Jesteśmy na krótkiej liście miast, które będą walczyć o tytuł Europejskiej Stolicy Kultury 2016. Teraz musimy pokonać Gdańsk, Katowice, Warszawa i Wrocław.
– Lublinianie mogą sobie pogratulować. To dla nas wielkie wyróżnienie – mówił po ogłoszeniu wyników Włodzimierz Wysocki, zastępca prezydenta Lublina. – Mieszkańcy pracowali na ten sukces przez trzy lata. Teraz musimy zrealizować zalecenia ekspertów i przygotować szczegółowy program. Nie wyobrażam sobie, żebyśmy mogli zmarnować szansę, która zdarza się raz na sto lat, albo wcale.
Lublin przed 13 ekspertami reprezentowała sześcioosobowa delegacja. Na jej czele stali prezydent Adam Wasilewski i Włodzimierz Wysocki. Prezentację naszej kandydatury prowadziła Karolina Rozwód, animator i menedżer kultury. Lublin reprezentowali również Krzysztof Czyżewski, współautor naszego zgłoszenia, historyk Grzegorz Kuprianowicz oraz Rafał Koziński, animator kultury.
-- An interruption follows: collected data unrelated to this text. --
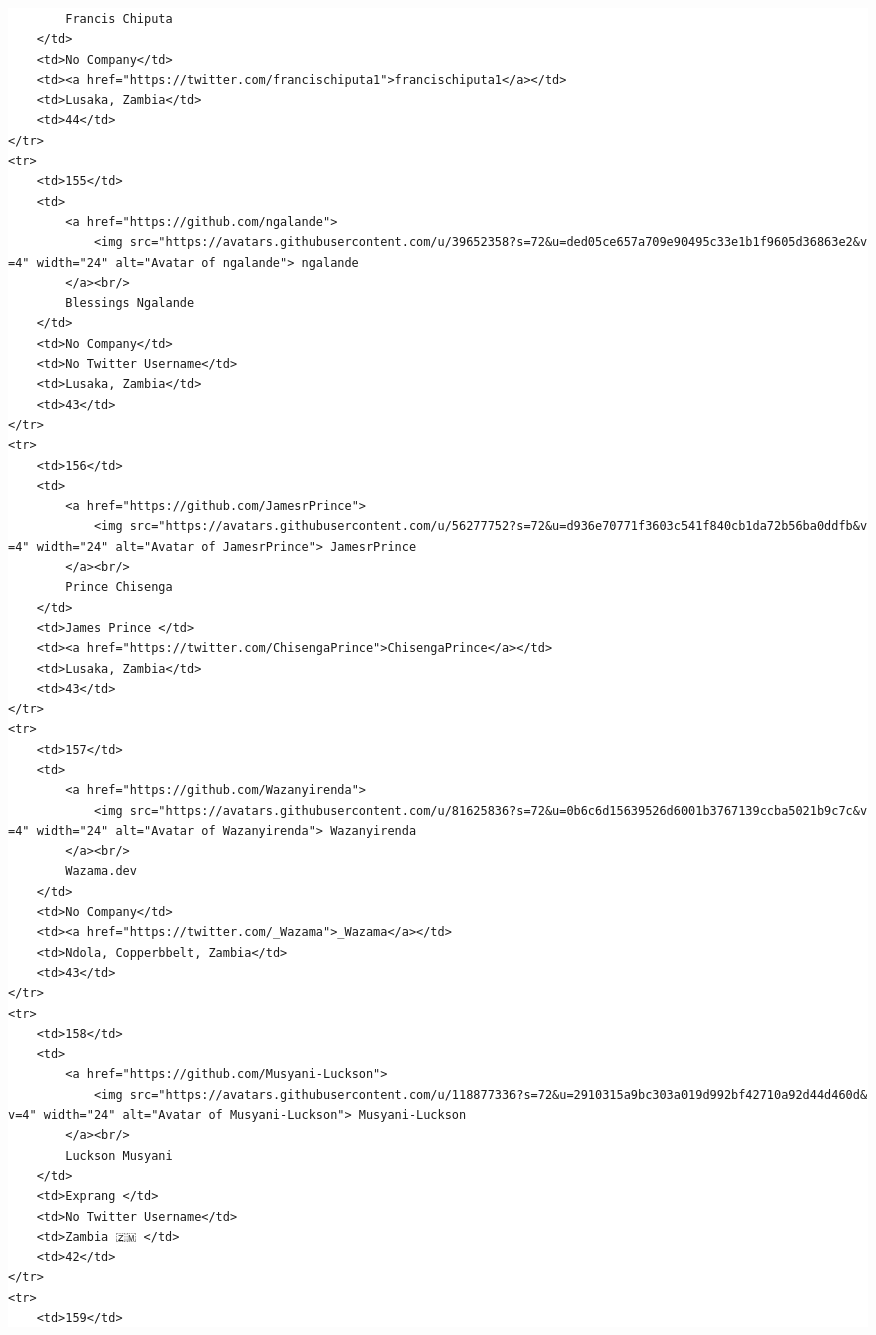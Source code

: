 			Francis Chiputa
		</td>
		<td>No Company</td>
		<td><a href="https://twitter.com/francischiputa1">francischiputa1</a></td>
		<td>Lusaka, Zambia</td>
		<td>44</td>
	</tr>
	<tr>
		<td>155</td>
		<td>
			<a href="https://github.com/ngalande">
				<img src="https://avatars.githubusercontent.com/u/39652358?s=72&u=ded05ce657a709e90495c33e1b1f9605d36863e2&v=4" width="24" alt="Avatar of ngalande"> ngalande
			</a><br/>
			Blessings Ngalande
		</td>
		<td>No Company</td>
		<td>No Twitter Username</td>
		<td>Lusaka, Zambia</td>
		<td>43</td>
	</tr>
	<tr>
		<td>156</td>
		<td>
			<a href="https://github.com/JamesrPrince">
				<img src="https://avatars.githubusercontent.com/u/56277752?s=72&u=d936e70771f3603c541f840cb1da72b56ba0ddfb&v=4" width="24" alt="Avatar of JamesrPrince"> JamesrPrince
			</a><br/>
			Prince Chisenga
		</td>
		<td>James Prince </td>
		<td><a href="https://twitter.com/ChisengaPrince">ChisengaPrince</a></td>
		<td>Lusaka, Zambia</td>
		<td>43</td>
	</tr>
	<tr>
		<td>157</td>
		<td>
			<a href="https://github.com/Wazanyirenda">
				<img src="https://avatars.githubusercontent.com/u/81625836?s=72&u=0b6c6d15639526d6001b3767139ccba5021b9c7c&v=4" width="24" alt="Avatar of Wazanyirenda"> Wazanyirenda
			</a><br/>
			Wazama.dev
		</td>
		<td>No Company</td>
		<td><a href="https://twitter.com/_Wazama">_Wazama</a></td>
		<td>Ndola, Copperbbelt, Zambia</td>
		<td>43</td>
	</tr>
	<tr>
		<td>158</td>
		<td>
			<a href="https://github.com/Musyani-Luckson">
				<img src="https://avatars.githubusercontent.com/u/118877336?s=72&u=2910315a9bc303a019d992bf42710a92d44d460d&v=4" width="24" alt="Avatar of Musyani-Luckson"> Musyani-Luckson
			</a><br/>
			Luckson Musyani
		</td>
		<td>Exprang </td>
		<td>No Twitter Username</td>
		<td>Zambia 🇿🇲 </td>
		<td>42</td>
	</tr>
	<tr>
		<td>159</td>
– Okazało się, że jak Lublin chce, to potrafi – komentował Koziński po werdykcie. – Malkontenci nie mieli racji. Jesteśmy w finale i to jest coś niezwykłego. Zwłaszcza, że konkurenci mieli nawet pięć razy większy budżet.
– Jestem zdziwiony, że wśród miast finalistów nie ma Łodzi – mówi Grzegorz Rzepecki, dyrektor lubelskich Warsztatów Kultury. – Lublin znalazł się w mocnym towarzystwie, ale jest ryzyko – jest zabawa. W lipcu przyszłego roku odbędzie się finałowa prezentacja. Będziemy musieli pokazać nie tylko konkretny program na 2016 rok, ale i drogę dojścia do niego.
Miasta walczące o ESK liczą nie tylko na prestiż, ale i na zyski. Za zwycięstwo Komisja Europejska przyznaje 1,5 mln euro. Większe korzyści przychodzą później. W Liverpoolu, który był Stolicą Kultury w 2008 roku do kasy miasta wpłynęło 800 mln funtów, zbudowano wiele nowych hoteli, restauracji, dróg i obiektów kulturalnych.
Lublin jest jednym z pierwszych miast, które ogłosiły start w konkursie o tytuł ESK 2016. Kandydaturę wsparli m.in. brytyjski historyk Norman Davies, Rita Gombrowicz, Zbigniew Brzeziński i metropolita krakowski Stanisław Dziwisz.